> **Activity**
An answer that reproduces all the entries exactly is what is needed.

> **Task inputs**

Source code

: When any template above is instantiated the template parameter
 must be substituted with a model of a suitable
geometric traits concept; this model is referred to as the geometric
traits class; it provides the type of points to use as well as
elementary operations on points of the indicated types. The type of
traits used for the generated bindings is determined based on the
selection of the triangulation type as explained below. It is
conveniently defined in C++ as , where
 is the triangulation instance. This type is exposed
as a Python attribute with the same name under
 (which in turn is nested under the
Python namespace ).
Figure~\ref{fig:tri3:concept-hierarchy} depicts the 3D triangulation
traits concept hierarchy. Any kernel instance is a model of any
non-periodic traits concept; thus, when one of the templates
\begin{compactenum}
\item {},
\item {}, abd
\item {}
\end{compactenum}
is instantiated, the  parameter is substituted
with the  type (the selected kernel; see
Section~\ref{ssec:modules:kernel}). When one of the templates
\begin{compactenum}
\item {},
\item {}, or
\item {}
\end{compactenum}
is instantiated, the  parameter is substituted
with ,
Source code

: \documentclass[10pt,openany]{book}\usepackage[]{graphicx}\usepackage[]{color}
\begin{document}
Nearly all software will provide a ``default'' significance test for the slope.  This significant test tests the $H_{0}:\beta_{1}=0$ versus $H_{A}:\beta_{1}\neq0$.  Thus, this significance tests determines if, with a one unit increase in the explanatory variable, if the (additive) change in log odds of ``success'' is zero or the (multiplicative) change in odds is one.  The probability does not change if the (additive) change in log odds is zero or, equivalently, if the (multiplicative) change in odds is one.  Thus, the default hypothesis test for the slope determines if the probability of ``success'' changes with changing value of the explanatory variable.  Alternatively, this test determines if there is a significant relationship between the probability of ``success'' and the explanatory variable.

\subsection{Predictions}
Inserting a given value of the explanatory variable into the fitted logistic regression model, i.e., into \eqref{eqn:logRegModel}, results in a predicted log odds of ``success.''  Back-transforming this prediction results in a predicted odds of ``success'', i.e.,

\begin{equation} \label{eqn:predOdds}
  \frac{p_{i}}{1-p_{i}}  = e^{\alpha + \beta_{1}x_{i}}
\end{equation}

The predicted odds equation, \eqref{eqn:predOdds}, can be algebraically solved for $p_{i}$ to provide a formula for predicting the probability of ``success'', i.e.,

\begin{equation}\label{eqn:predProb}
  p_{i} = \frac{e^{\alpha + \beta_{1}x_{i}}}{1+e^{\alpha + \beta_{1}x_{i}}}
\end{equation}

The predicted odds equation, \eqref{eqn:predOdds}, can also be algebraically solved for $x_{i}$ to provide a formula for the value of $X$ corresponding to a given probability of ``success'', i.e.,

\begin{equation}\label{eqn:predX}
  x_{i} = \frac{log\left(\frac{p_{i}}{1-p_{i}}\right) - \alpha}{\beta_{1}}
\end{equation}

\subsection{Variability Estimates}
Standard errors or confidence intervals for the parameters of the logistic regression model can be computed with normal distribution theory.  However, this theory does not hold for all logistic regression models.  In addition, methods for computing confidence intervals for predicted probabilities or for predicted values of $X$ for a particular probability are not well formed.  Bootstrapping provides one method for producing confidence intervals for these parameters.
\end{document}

> **Completed task**
Source code

: When any template above is instantiated the template parameter
 must be substituted with a model of a suitable
geometric traits concept; this model is referred to as the geometric
traits class; it provides the type of points to use as well as
elementary operations on points of the indicated types. The type of
traits used for the generated bindings is determined based on the
selection of the triangulation type as explained below. It is
conveniently defined in C++ as , where
 is the triangulation instance. This type is exposed
as a Python attribute with the same name under
 (which in turn is nested under the
Python namespace ).
Figure~\ref{fig:tri3:concept-hierarchy} depicts the 3D triangulation
traits concept hierarchy. Any kernel instance is a model of any
non-periodic traits concept; thus, when one of the templates
\begin{compactenum}
\item {},
\item {}, abd
\item {}
\end{compactenum}
is instantiated, the  parameter is substituted
with the  type (the selected kernel; see
Section~\ref{ssec:modules:kernel}). When one of the templates
\begin{compactenum}
\item {},
\item {}, or
\item {}
\end{compactenum}
is instantiated, the  parameter is substituted
with ,
Source code

: \documentclass[10pt,openany]{book}\usepackage[]{graphicx}\usepackage[]{color}
\begin{document}
Nearly all software will provide a ``default'' significance test for the slope.  This significant test tests the $H_{0}:\beta_{1}=0$ versus $H_{A}:\beta_{1}\neq0$.  Thus, this significance tests determines if, with a one unit increase in the explanatory variable, if the (additive) change in log odds of ``success'' is zero or the (multiplicative) change in odds is one.  The probability does not change if the (additive) change in log odds is zero or, equivalently, if the (multiplicative) change in odds is one.  Thus, the default hypothesis test for the slope determines if the probability of ``success'' changes with changing value of the explanatory variable.  Alternatively, this test determines if there is a significant relationship between the probability of ``success'' and the explanatory variable.

\subsection{Predictions}
Inserting a given value of the explanatory variable into the fitted logistic regression model, i.e., into \eqref{eqn:logRegModel}, results in a predicted log odds of ``success.''  Back-transforming this prediction results in a predicted odds of ``success'', i.e.,

\begin{equation} \label{eqn:predOdds}
  \frac{p_{i}}{1-p_{i}}  = e^{\alpha + \beta_{1}x_{i}}
\end{equation}

The predicted odds equation, \eqref{eqn:predOdds}, can be algebraically solved for $p_{i}$ to provide a formula for predicting the probability of ``success'', i.e.,

\begin{equation}\label{eqn:predProb}
  p_{i} = \frac{e^{\alpha + \beta_{1}x_{i}}}{1+e^{\alpha + \beta_{1}x_{i}}}
\end{equation}

The predicted odds equation, \eqref{eqn:predOdds}, can also be algebraically solved for $x_{i}$ to provide a formula for the value of $X$ corresponding to a given probability of ``success'', i.e.,

\begin{equation}\label{eqn:predX}
  x_{i} = \frac{log\left(\frac{p_{i}}{1-p_{i}}\right) - \alpha}{\beta_{1}}
\end{equation}

\subsection{Variability Estimates}
Standard errors or confidence intervals for the parameters of the logistic regression model can be computed with normal distribution theory.  However, this theory does not hold for all logistic regression models.  In addition, methods for computing confidence intervals for predicted probabilities or for predicted values of $X$ for a particular probability are not well formed.  Bootstrapping provides one method for producing confidence intervals for these parameters.
\end{document}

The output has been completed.